> [Problem details] When a line in the records contains the string "tests", copy that line.

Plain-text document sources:
┄┄┄┄┄┄

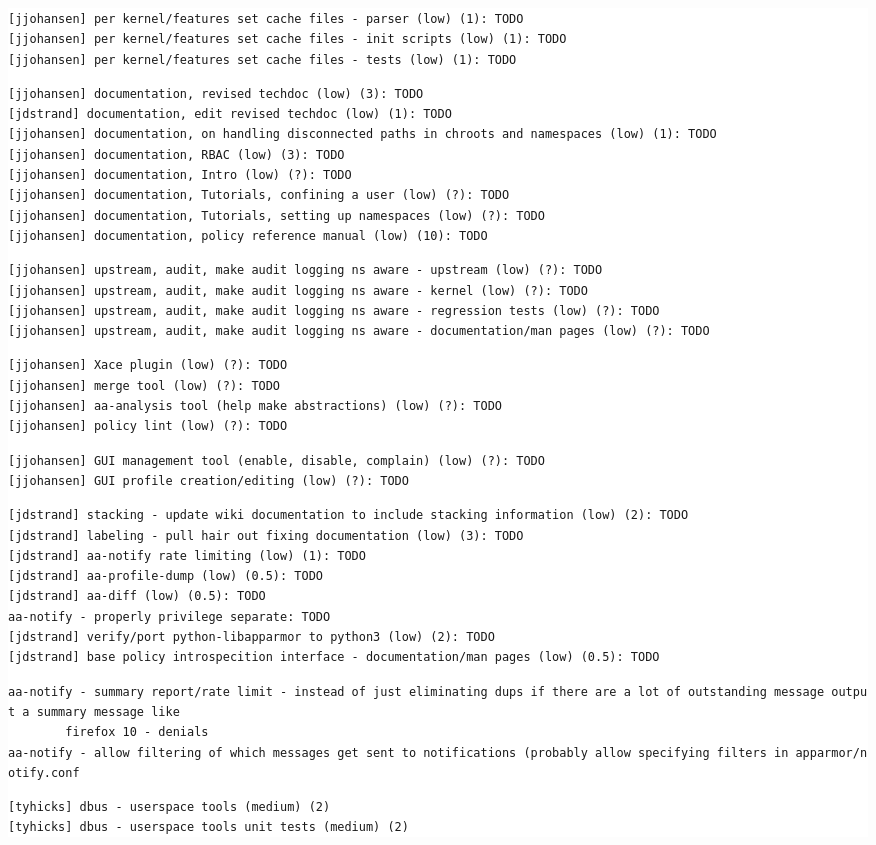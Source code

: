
 ```
[jjohansen] per kernel/features set cache files - parser (low) (1): TODO
[jjohansen] per kernel/features set cache files - init scripts (low) (1): TODO
[jjohansen] per kernel/features set cache files - tests (low) (1): TODO
```

```
[jjohansen] documentation, revised techdoc (low) (3): TODO
[jdstrand] documentation, edit revised techdoc (low) (1): TODO
[jjohansen] documentation, on handling disconnected paths in chroots and namespaces (low) (1): TODO
[jjohansen] documentation, RBAC (low) (3): TODO
[jjohansen] documentation, Intro (low) (?): TODO
[jjohansen] documentation, Tutorials, confining a user (low) (?): TODO
[jjohansen] documentation, Tutorials, setting up namespaces (low) (?): TODO
[jjohansen] documentation, policy reference manual (low) (10): TODO
```

```
[jjohansen] upstream, audit, make audit logging ns aware - upstream (low) (?): TODO
[jjohansen] upstream, audit, make audit logging ns aware - kernel (low) (?): TODO
[jjohansen] upstream, audit, make audit logging ns aware - regression tests (low) (?): TODO
[jjohansen] upstream, audit, make audit logging ns aware - documentation/man pages (low) (?): TODO
```

```
[jjohansen] Xace plugin (low) (?): TODO
[jjohansen] merge tool (low) (?): TODO
[jjohansen] aa-analysis tool (help make abstractions) (low) (?): TODO
[jjohansen] policy lint (low) (?): TODO
```

```
[jjohansen] GUI management tool (enable, disable, complain) (low) (?): TODO
[jjohansen] GUI profile creation/editing (low) (?): TODO
```

```
[jdstrand] stacking - update wiki documentation to include stacking information (low) (2): TODO
[jdstrand] labeling - pull hair out fixing documentation (low) (3): TODO
[jdstrand] aa-notify rate limiting (low) (1): TODO
[jdstrand] aa-profile-dump (low) (0.5): TODO
[jdstrand] aa-diff (low) (0.5): TODO
aa-notify - properly privilege separate: TODO
[jdstrand] verify/port python-libapparmor to python3 (low) (2): TODO
[jdstrand] base policy introspecition interface - documentation/man pages (low) (0.5): TODO
```

```
aa-notify - summary report/rate limit - instead of just eliminating dups if there are a lot of outstanding message output a summary message like
        firefox 10 - denials
aa-notify - allow filtering of which messages get sent to notifications (probably allow specifying filters in apparmor/notify.conf
```

```
[tyhicks] dbus - userspace tools (medium) (2)
[tyhicks] dbus - userspace tools unit tests (medium) (2)
```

┄┄┄┄┄┄

> [Response box]
[jjohansen] per kernel/features set cache files - tests (low) (1): TODO
[jjohansen] upstream, audit, make audit logging ns aware - regression tests (low) (?): TODO
[tyhicks] dbus - userspace tools unit tests (medium) (2)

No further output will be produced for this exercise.